> **Instructions to follow**
Return the lines of the data below in which the string "NachoMierV" occurs.

> **Source information**
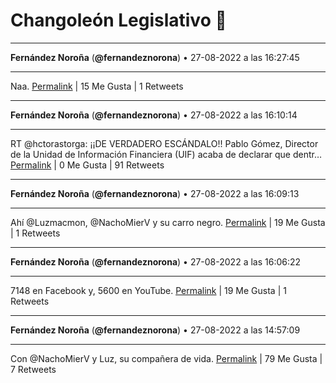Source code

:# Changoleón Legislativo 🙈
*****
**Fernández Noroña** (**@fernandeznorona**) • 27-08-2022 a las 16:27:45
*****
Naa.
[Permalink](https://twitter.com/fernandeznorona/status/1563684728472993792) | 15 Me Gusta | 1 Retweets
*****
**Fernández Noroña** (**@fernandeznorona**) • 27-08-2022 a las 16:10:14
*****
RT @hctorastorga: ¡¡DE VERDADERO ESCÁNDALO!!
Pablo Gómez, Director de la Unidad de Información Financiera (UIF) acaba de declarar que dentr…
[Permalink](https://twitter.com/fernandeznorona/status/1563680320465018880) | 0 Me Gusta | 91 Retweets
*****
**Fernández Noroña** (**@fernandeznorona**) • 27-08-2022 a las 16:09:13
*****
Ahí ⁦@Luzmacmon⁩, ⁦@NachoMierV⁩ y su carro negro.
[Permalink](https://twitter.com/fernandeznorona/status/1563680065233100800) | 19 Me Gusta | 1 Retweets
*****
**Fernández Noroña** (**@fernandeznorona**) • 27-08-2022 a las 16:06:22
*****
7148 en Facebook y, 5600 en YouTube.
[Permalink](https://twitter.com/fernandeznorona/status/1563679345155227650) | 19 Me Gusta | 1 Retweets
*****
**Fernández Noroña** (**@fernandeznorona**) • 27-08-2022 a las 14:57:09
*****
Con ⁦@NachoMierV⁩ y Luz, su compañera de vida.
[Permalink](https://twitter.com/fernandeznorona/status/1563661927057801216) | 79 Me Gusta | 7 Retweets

> **Reply to the task**
Ahí ⁦@Luzmacmon⁩, ⁦@NachoMierV⁩ y su carro negro.
Con ⁦@NachoMierV⁩ y Luz, su compañera de vida.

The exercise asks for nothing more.